**DIRECTIONS FOR THIS TASK**.
Within the data that follows, set down exactly the lines from the one containing "Introducing programming/blockchain/crypto taxpayers" through the one containing "There is a huge", both ends included.

**GIVEN DATA**.
*** Block opens ***

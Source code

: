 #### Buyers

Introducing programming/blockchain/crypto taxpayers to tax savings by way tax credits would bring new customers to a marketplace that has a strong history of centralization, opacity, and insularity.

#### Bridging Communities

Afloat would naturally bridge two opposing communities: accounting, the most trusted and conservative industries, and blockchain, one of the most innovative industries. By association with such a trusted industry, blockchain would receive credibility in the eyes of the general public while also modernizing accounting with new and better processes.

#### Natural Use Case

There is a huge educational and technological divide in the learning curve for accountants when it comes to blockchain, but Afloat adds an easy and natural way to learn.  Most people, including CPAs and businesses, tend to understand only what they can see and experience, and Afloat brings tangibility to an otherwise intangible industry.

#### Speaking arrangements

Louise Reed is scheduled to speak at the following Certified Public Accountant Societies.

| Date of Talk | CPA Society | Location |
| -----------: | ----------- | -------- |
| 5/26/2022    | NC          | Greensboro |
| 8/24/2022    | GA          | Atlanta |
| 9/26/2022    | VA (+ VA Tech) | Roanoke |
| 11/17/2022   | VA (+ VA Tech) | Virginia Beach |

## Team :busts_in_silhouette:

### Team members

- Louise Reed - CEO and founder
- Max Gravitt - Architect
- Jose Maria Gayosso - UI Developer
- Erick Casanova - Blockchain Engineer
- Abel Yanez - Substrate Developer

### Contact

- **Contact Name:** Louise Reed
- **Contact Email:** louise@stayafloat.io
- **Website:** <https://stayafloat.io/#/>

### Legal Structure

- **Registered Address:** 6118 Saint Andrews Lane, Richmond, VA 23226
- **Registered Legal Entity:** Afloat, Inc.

*** Block closes ***

**FINISHED EXERCISE**.
Introducing programming/blockchain/crypto taxpayers to tax savings by way tax credits would bring new customers to a marketplace that has a strong history of centralization, opacity, and insularity.

#### Bridging Communities

Afloat would naturally bridge two opposing communities: accounting, the most trusted and conservative industries, and blockchain, one of the most innovative industries. By association with such a trusted industry, blockchain would receive credibility in the eyes of the general public while also modernizing accounting with new and better processes.

#### Natural Use Case

There is a huge educational and technological divide in the learning curve for accountants when it comes to blockchain, but Afloat adds an easy and natural way to learn.  Most people, including CPAs and businesses, tend to understand only what they can see and experience, and Afloat brings tangibility to an otherwise intangible industry.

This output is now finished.